__WHAT YOU ARE ASKED TO DO__. Only the lines of the data holding the string "implementation" need to be returned.

Collected data entries

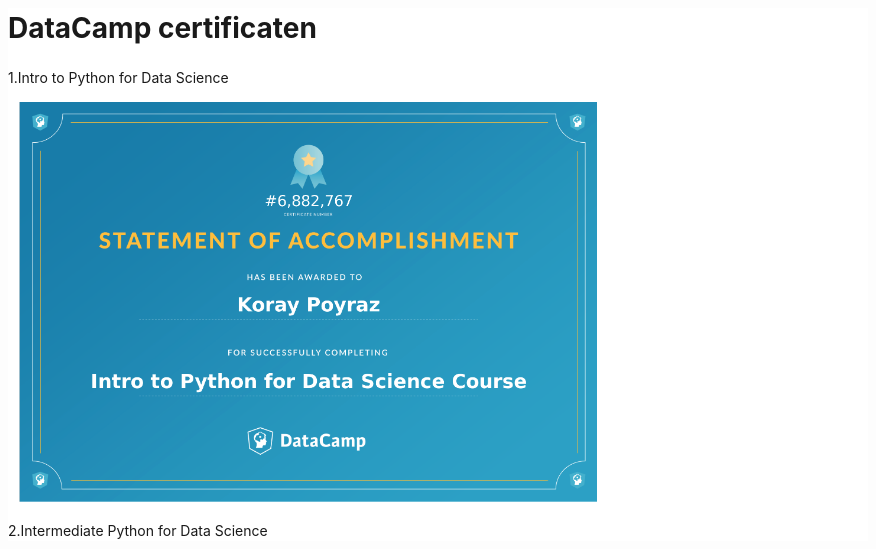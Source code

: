 <h1>DataCamp certificaten</h1>

<p>1.Intro to Python for Data Science</p>
<img src="https://github.com/ciCciC/Aphasia-portfolio/blob/master/datacamp/1_Intro%20to%20Python%20for%20Data%20Science.png"
alt="drawing" width="600" height="400"/>

<p>2.Intermediate Python for Data Science</p>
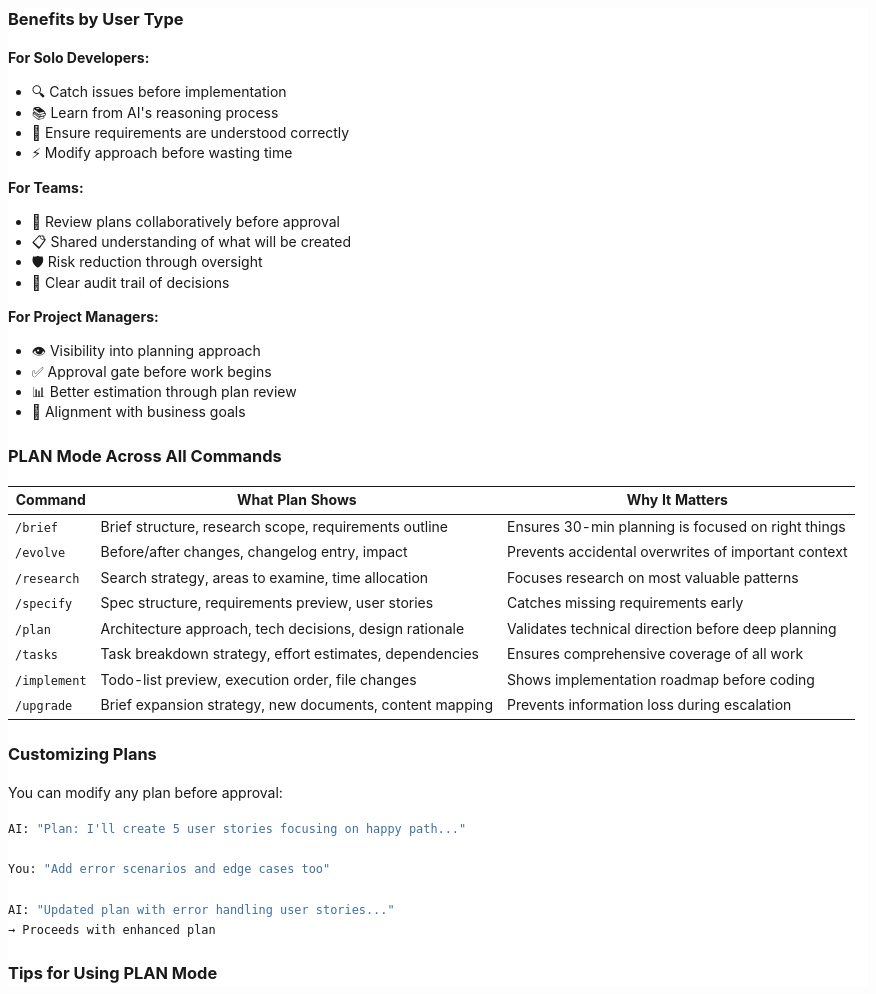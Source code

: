 ### Benefits by User Type

**For Solo Developers:**
- 🔍 Catch issues before implementation
- 📚 Learn from AI's reasoning process
- 🎯 Ensure requirements are understood correctly
- ⚡ Modify approach before wasting time

**For Teams:**
- 👥 Review plans collaboratively before approval
- 📋 Shared understanding of what will be created
- 🛡️ Risk reduction through oversight
- 📝 Clear audit trail of decisions

**For Project Managers:**
- 👁️ Visibility into planning approach
- ✅ Approval gate before work begins
- 📊 Better estimation through plan review
- 🎯 Alignment with business goals

### PLAN Mode Across All Commands

| Command | What Plan Shows | Why It Matters |
|---------|----------------|----------------|
| `/brief` | Brief structure, research scope, requirements outline | Ensures 30-min planning is focused on right things |
| `/evolve` | Before/after changes, changelog entry, impact | Prevents accidental overwrites of important context |
| `/research` | Search strategy, areas to examine, time allocation | Focuses research on most valuable patterns |
| `/specify` | Spec structure, requirements preview, user stories | Catches missing requirements early |
| `/plan` | Architecture approach, tech decisions, design rationale | Validates technical direction before deep planning |
| `/tasks` | Task breakdown strategy, effort estimates, dependencies | Ensures comprehensive coverage of all work |
| `/implement` | Todo-list preview, execution order, file changes | Shows implementation roadmap before coding |
| `/upgrade` | Brief expansion strategy, new documents, content mapping | Prevents information loss during escalation |

### Customizing Plans

You can modify any plan before approval:

```bash
AI: "Plan: I'll create 5 user stories focusing on happy path..."

You: "Add error scenarios and edge cases too"

AI: "Updated plan with error handling user stories..."
→ Proceeds with enhanced plan
```

### Tips for Using PLAN Mode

__RESULT FOR THIS EXERCISE__.
- 🔍 Catch issues before implementation
| `/implement` | Todo-list preview, execution order, file changes | Shows implementation roadmap before coding |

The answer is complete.